Top of Information

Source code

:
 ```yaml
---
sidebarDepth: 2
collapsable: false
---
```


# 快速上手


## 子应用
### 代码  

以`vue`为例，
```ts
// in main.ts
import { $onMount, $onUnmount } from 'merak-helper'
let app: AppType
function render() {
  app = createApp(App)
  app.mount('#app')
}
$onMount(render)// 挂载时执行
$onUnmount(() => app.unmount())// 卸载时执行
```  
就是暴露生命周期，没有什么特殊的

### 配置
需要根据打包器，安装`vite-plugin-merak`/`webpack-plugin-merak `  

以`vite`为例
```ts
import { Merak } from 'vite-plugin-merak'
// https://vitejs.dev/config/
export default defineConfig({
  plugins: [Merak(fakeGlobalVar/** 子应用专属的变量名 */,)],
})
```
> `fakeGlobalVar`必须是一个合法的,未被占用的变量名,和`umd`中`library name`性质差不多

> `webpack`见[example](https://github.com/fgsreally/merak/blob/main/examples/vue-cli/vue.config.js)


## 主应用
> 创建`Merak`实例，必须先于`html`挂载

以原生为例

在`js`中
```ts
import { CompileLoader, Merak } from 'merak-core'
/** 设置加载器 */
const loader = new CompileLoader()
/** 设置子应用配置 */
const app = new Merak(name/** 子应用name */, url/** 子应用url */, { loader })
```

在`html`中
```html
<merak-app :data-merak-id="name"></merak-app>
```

Bottom of Information
Top of Information

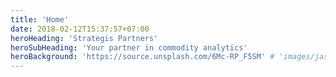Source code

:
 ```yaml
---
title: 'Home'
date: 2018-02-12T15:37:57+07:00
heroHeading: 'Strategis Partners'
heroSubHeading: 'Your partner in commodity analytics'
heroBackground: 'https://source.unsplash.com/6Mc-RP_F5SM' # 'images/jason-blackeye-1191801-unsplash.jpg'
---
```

Bottom of Information
Top of Information

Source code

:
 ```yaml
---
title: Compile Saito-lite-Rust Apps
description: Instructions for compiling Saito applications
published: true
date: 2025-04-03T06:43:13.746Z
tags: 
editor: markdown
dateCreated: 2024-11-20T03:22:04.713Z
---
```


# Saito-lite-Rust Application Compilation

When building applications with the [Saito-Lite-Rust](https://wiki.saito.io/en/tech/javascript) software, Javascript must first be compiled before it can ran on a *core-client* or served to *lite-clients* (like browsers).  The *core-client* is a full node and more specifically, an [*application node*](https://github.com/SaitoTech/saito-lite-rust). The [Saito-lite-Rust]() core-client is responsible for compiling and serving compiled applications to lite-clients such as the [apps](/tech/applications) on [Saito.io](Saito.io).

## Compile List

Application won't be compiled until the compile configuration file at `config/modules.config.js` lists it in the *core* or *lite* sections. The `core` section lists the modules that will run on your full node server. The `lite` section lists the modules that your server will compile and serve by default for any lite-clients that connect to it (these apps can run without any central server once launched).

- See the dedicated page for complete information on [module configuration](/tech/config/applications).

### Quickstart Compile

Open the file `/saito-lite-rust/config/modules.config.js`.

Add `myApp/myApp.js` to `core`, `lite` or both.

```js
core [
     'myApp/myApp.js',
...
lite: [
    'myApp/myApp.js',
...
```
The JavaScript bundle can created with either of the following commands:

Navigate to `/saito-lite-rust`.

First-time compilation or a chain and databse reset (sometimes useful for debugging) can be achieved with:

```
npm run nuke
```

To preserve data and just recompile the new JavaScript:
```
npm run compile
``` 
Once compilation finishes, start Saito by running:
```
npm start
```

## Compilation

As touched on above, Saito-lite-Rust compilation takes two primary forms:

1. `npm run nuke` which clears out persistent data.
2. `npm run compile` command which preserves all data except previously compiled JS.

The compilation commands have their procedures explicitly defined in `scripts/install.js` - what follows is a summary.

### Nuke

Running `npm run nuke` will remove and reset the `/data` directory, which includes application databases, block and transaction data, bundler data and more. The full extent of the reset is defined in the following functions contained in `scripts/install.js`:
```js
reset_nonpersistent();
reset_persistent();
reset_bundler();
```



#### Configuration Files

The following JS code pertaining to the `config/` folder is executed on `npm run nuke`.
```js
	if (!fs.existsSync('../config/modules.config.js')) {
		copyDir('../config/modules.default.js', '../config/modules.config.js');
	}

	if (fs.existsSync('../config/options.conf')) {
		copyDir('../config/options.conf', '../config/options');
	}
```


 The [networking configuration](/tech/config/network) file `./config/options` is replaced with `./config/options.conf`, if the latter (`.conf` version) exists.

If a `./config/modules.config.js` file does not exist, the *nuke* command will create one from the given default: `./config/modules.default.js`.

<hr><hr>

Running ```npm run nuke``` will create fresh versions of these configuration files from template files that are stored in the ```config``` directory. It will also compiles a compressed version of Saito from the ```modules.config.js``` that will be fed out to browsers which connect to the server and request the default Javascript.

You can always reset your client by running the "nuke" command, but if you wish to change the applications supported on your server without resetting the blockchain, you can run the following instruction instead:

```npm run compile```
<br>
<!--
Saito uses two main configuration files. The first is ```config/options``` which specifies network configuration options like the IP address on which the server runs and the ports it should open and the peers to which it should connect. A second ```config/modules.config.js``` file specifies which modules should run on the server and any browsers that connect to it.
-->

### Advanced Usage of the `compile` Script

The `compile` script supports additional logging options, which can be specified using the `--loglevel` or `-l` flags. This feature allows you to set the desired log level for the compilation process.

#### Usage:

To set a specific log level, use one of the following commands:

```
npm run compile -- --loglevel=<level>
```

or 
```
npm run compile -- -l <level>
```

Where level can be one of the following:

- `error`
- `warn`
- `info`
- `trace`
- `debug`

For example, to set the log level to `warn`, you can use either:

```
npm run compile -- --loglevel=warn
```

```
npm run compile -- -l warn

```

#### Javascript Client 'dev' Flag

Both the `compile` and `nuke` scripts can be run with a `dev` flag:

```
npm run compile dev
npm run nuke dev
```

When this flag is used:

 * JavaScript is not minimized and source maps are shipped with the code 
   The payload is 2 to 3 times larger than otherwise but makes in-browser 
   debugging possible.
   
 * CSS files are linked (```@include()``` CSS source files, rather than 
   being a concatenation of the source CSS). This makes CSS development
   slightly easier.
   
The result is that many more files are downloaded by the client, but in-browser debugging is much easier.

Bottom of Information

(Work request)
All lines with the word "onUnmount" must be located in the data and copied.

(Output)
import { $onMount, $onUnmount } from 'merak-helper'
$onUnmount(() => app.unmount())// 卸载时执行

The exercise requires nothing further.